[Exercise material — start]

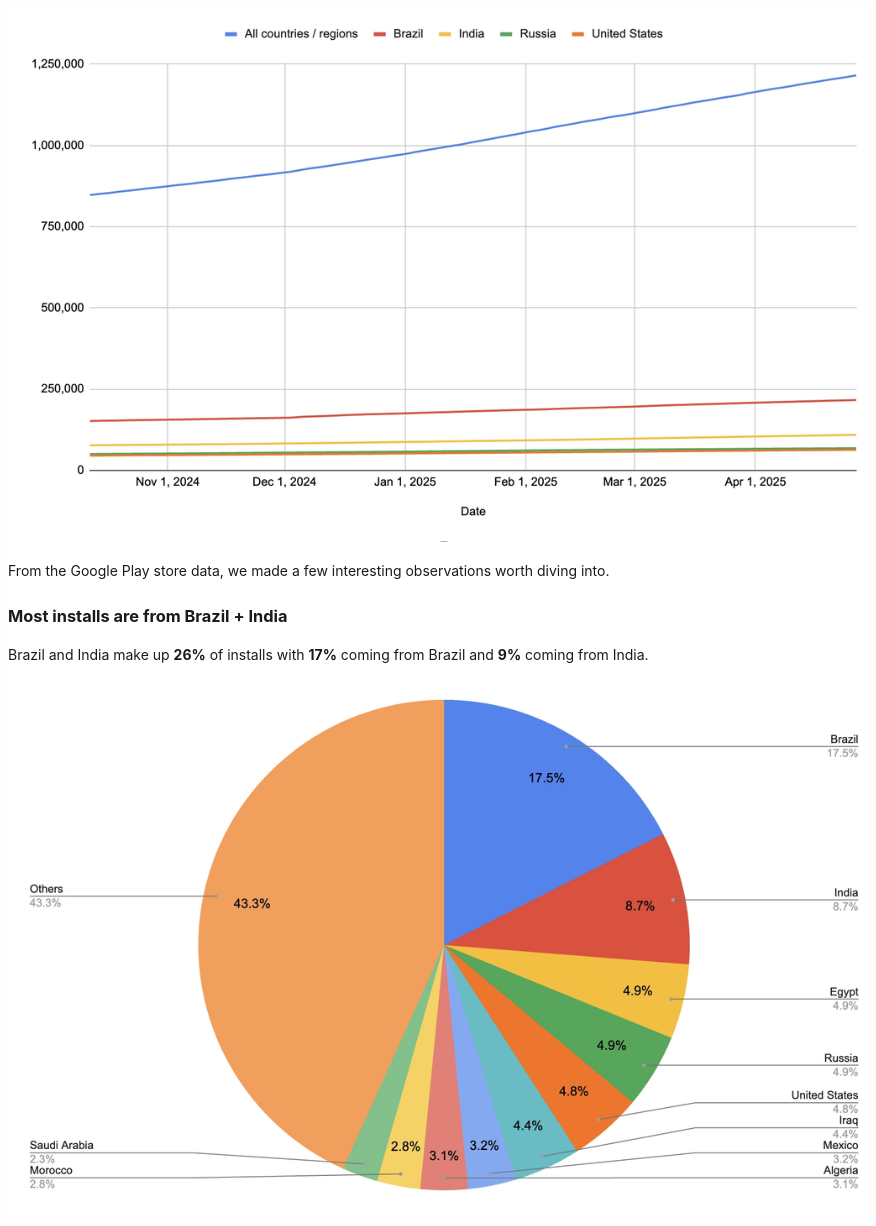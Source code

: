 <img alt="Android editor device installs 2025" src="/storage/blog/godotcon-2025-android-xr/godot-android-editor-device-install-2025.webp" />

From the Google Play store data, we made a few interesting observations worth diving into.

### Most installs are from Brazil \+ India

Brazil and India make up **26%** of installs with **17%** coming from Brazil and **9%** coming from India. 

<img alt="Android editor device installs percentage by country" src="/storage/blog/godotcon-2025-android-xr/godot-android-editor-countries-installs-2025.webp" />
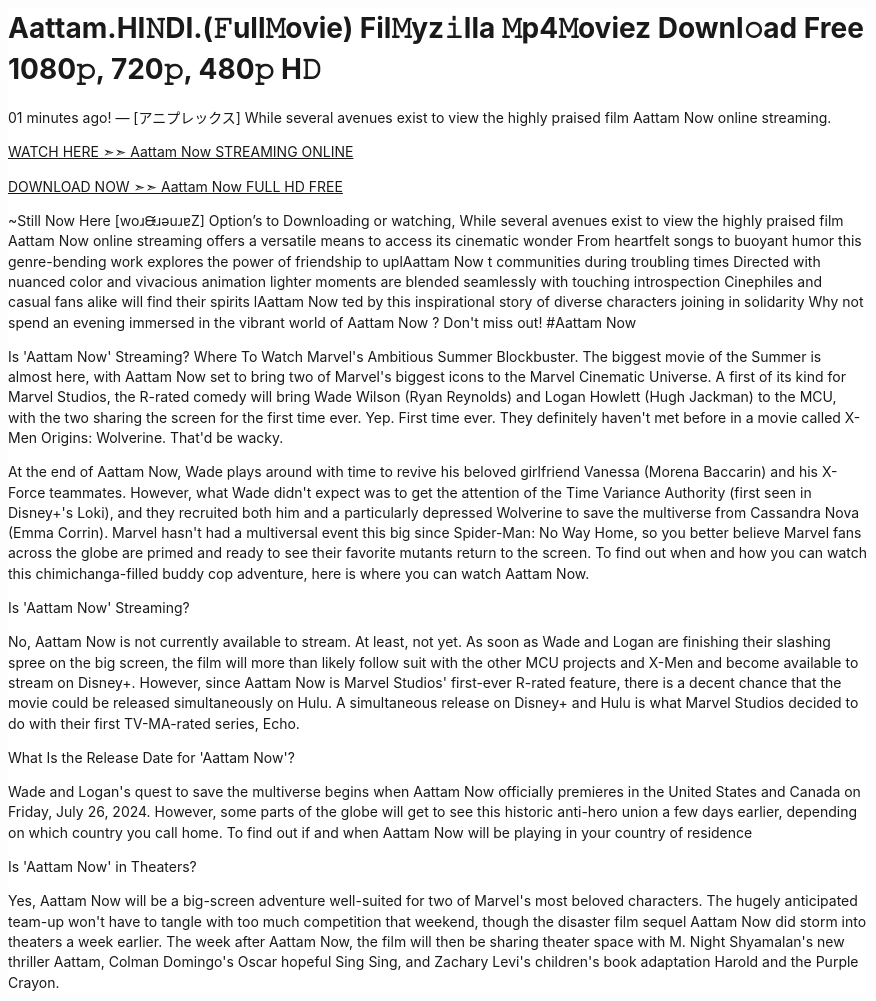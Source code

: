 # Aattam.HI𝙽DI.(𝙵ull𝙼ovie) Fil𝙼yz𝚒lla 𝙼p4𝙼oviez Downl𝚘ad Free 1080𝚙, 720𝚙, 480𝚙 H𝙳

01 minutes ago! — [アニプレックス] While several avenues exist to view the highly praised film Aattam Now online streaming.

[WATCH HERE ➣➣ Aattam Now STREAMING ONLINE](https://downx.org/Aattam--)


[DOWNLOAD NOW ➣➣ Aattam Now FULL HD FREE](https://downx.org/Aattam--)


~Still Now Here [woɹᙠɹǝuɹɐZ] Option’s to Downloading or watching, While several avenues exist to view the highly praised film Aattam Now online streaming offers a versatile means to access its cinematic wonder From heartfelt songs to buoyant humor this genre-bending work explores the power of friendship to uplAattam Now t communities during troubling times Directed with nuanced color and vivacious animation lighter moments are blended seamlessly with touching introspection Cinephiles and casual fans alike will find their spirits lAattam Now ted by this inspirational story of diverse characters joining in solidarity Why not spend an evening immersed in the vibrant world of Aattam Now ? Don't miss out! #Aattam Now

Is 'Aattam Now' Streaming? Where To Watch Marvel's Ambitious Summer Blockbuster. The biggest movie of the Summer is almost here, with Aattam Now set to bring two of Marvel's biggest icons to the Marvel Cinematic Universe. A first of its kind for Marvel Studios, the R-rated comedy will bring Wade Wilson (Ryan Reynolds) and Logan Howlett (Hugh Jackman) to the MCU, with the two sharing the screen for the first time ever. Yep. First time ever. They definitely haven't met before in a movie called X-Men Origins: Wolverine. That'd be wacky.

At the end of Aattam Now, Wade plays around with time to revive his beloved girlfriend Vanessa (Morena Baccarin) and his X-Force teammates. However, what Wade didn't expect was to get the attention of the Time Variance Authority (first seen in Disney+'s Loki), and they recruited both him and a particularly depressed Wolverine to save the multiverse from Cassandra Nova (Emma Corrin). Marvel hasn't had a multiversal event this big since Spider-Man: No Way Home, so you better believe Marvel fans across the globe are primed and ready to see their favorite mutants return to the screen. To find out when and how you can watch this chimichanga-filled buddy cop adventure, here is where you can watch Aattam Now.

Is 'Aattam Now' Streaming?

No, Aattam Now is not currently available to stream. At least, not yet. As soon as Wade and Logan are finishing their slashing spree on the big screen, the film will more than likely follow suit with the other MCU projects and X-Men and become available to stream on Disney+. However, since Aattam Now is Marvel Studios' first-ever R-rated feature, there is a decent chance that the movie could be released simultaneously on Hulu. A simultaneous release on Disney+ and Hulu is what Marvel Studios decided to do with their first TV-MA-rated series, Echo.

What Is the Release Date for 'Aattam Now'?

Wade and Logan's quest to save the multiverse begins when Aattam Now officially premieres in the United States and Canada on Friday, July 26, 2024. However, some parts of the globe will get to see this historic anti-hero union a few days earlier, depending on which country you call home. To find out if and when Aattam Now will be playing in your country of residence

Is 'Aattam Now' in Theaters?

Yes, Aattam Now will be a big-screen adventure well-suited for two of Marvel's most beloved characters. The hugely anticipated team-up won't have to tangle with too much competition that weekend, though the disaster film sequel Aattam Now did storm into theaters a week earlier. The week after Aattam Now, the film will then be sharing theater space with M. Night Shyamalan's new thriller Aattam, Colman Domingo's Oscar hopeful Sing Sing, and Zachary Levi's children's book adaptation Harold and the Purple Crayon.

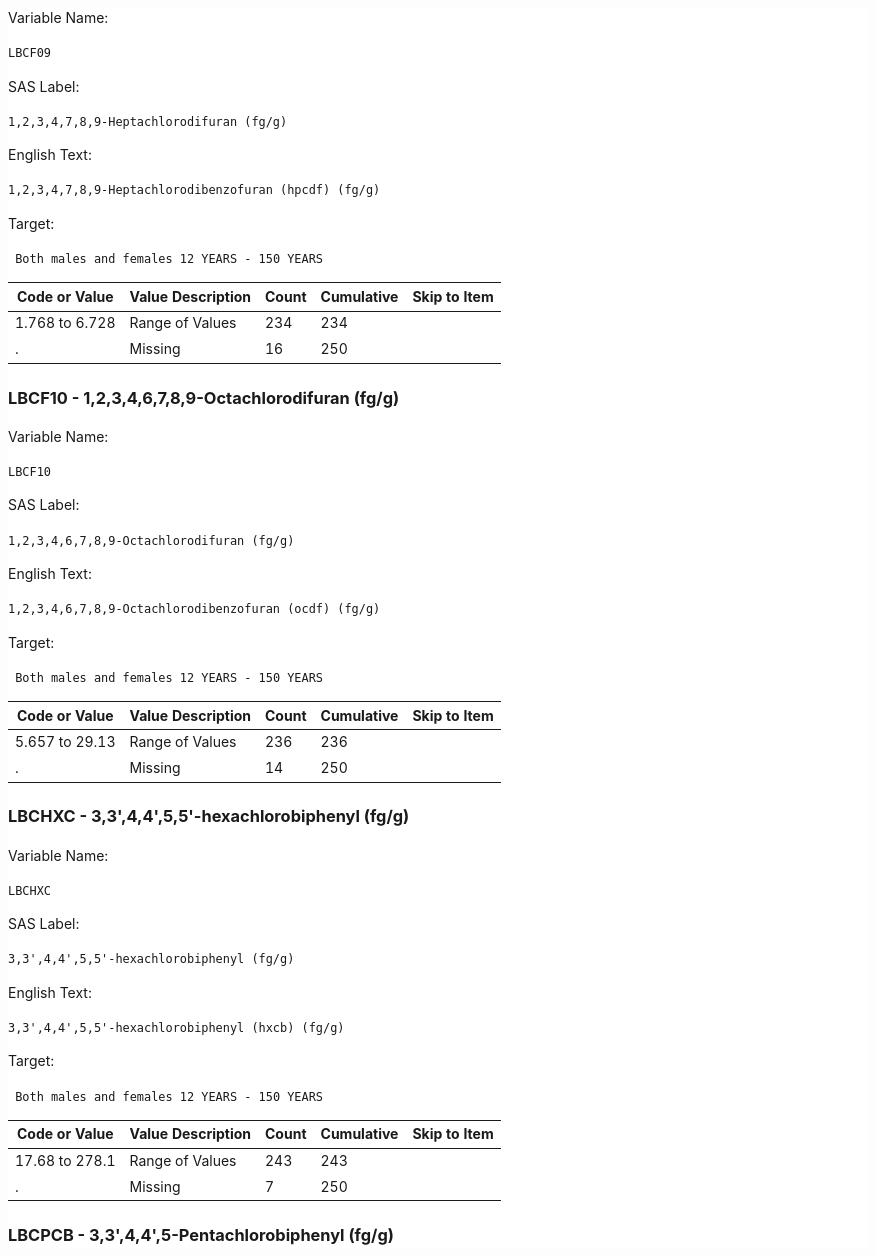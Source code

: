 Variable Name:

    LBCF09
SAS Label:

    1,2,3,4,7,8,9-Heptachlorodifuran (fg/g)
English Text:

    1,2,3,4,7,8,9-Heptachlorodibenzofuran (hpcdf) (fg/g)
Target:

     Both males and females 12 YEARS - 150 YEARS
Code or Value | Value Description | Count | Cumulative | Skip to Item  
---|---|---|---|---  
1.768 to 6.728 | Range of Values | 234 | 234 |   
. | Missing | 16 | 250 |   
  
### LBCF10 - 1,2,3,4,6,7,8,9-Octachlorodifuran (fg/g)

Variable Name:

    LBCF10
SAS Label:

    1,2,3,4,6,7,8,9-Octachlorodifuran (fg/g)
English Text:

    1,2,3,4,6,7,8,9-Octachlorodibenzofuran (ocdf) (fg/g)
Target:

     Both males and females 12 YEARS - 150 YEARS
Code or Value | Value Description | Count | Cumulative | Skip to Item  
---|---|---|---|---  
5.657 to 29.13 | Range of Values | 236 | 236 |   
. | Missing | 14 | 250 |   
  
### LBCHXC - 3,3',4,4',5,5'-hexachlorobiphenyl (fg/g)

Variable Name:

    LBCHXC
SAS Label:

    3,3',4,4',5,5'-hexachlorobiphenyl (fg/g)
English Text:

    3,3',4,4',5,5'-hexachlorobiphenyl (hxcb) (fg/g)
Target:

     Both males and females 12 YEARS - 150 YEARS
Code or Value | Value Description | Count | Cumulative | Skip to Item  
---|---|---|---|---  
17.68 to 278.1 | Range of Values | 243 | 243 |   
. | Missing | 7 | 250 |   
  
### LBCPCB - 3,3',4,4',5-Pentachlorobiphenyl (fg/g)
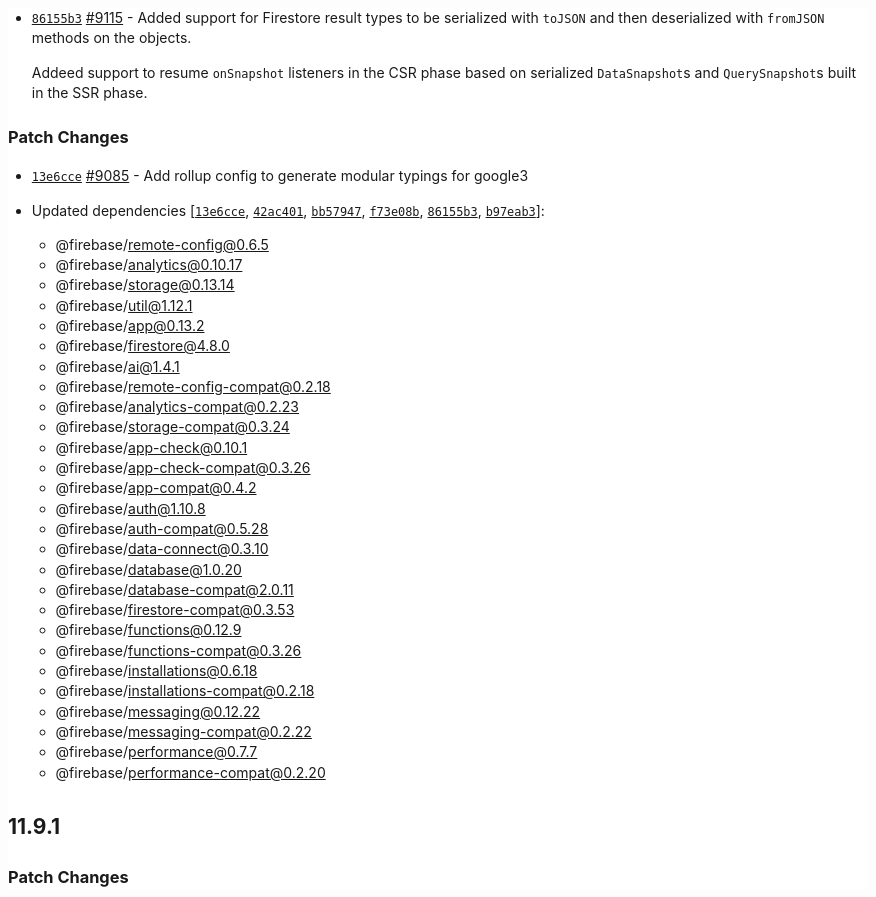 - [`86155b3`](https://github.com/firebase/firebase-js-sdk/commit/86155b3c8f3974f8d777232625108c14f924e035) [#9115](https://github.com/firebase/firebase-js-sdk/pull/9115) - Added support for Firestore result types to be serialized with `toJSON` and then deserialized with `fromJSON` methods on the objects.

  Addeed support to resume `onSnapshot` listeners in the CSR phase based on serialized `DataSnapshot`s and `QuerySnapshot`s built in the SSR phase.

### Patch Changes

- [`13e6cce`](https://github.com/firebase/firebase-js-sdk/commit/13e6cce882d687e06c8d9bfb56895f8a77fc57b5) [#9085](https://github.com/firebase/firebase-js-sdk/pull/9085) - Add rollup config to generate modular typings for google3

- Updated dependencies [[`13e6cce`](https://github.com/firebase/firebase-js-sdk/commit/13e6cce882d687e06c8d9bfb56895f8a77fc57b5), [`42ac401`](https://github.com/firebase/firebase-js-sdk/commit/42ac4011787db6bb7a08f8c84f364ea86ea51e83), [`bb57947`](https://github.com/firebase/firebase-js-sdk/commit/bb57947c942e44b39e5b0254324bee6bf665fd4e), [`f73e08b`](https://github.com/firebase/firebase-js-sdk/commit/f73e08b212314547b39a10cd3e393f9e94776f21), [`86155b3`](https://github.com/firebase/firebase-js-sdk/commit/86155b3c8f3974f8d777232625108c14f924e035), [`b97eab3`](https://github.com/firebase/firebase-js-sdk/commit/b97eab36a3553c906c35f4751a0b17c717178b13)]:
  - @firebase/remote-config@0.6.5
  - @firebase/analytics@0.10.17
  - @firebase/storage@0.13.14
  - @firebase/util@1.12.1
  - @firebase/app@0.13.2
  - @firebase/firestore@4.8.0
  - @firebase/ai@1.4.1
  - @firebase/remote-config-compat@0.2.18
  - @firebase/analytics-compat@0.2.23
  - @firebase/storage-compat@0.3.24
  - @firebase/app-check@0.10.1
  - @firebase/app-check-compat@0.3.26
  - @firebase/app-compat@0.4.2
  - @firebase/auth@1.10.8
  - @firebase/auth-compat@0.5.28
  - @firebase/data-connect@0.3.10
  - @firebase/database@1.0.20
  - @firebase/database-compat@2.0.11
  - @firebase/firestore-compat@0.3.53
  - @firebase/functions@0.12.9
  - @firebase/functions-compat@0.3.26
  - @firebase/installations@0.6.18
  - @firebase/installations-compat@0.2.18
  - @firebase/messaging@0.12.22
  - @firebase/messaging-compat@0.2.22
  - @firebase/performance@0.7.7
  - @firebase/performance-compat@0.2.20

## 11.9.1

### Patch Changes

[Exercise material — finish]

Assigned task: Every line above with the word "analytics" is to be copied out.

Answer to this problem:
  - @firebase/analytics@0.10.17
  - @firebase/analytics-compat@0.2.23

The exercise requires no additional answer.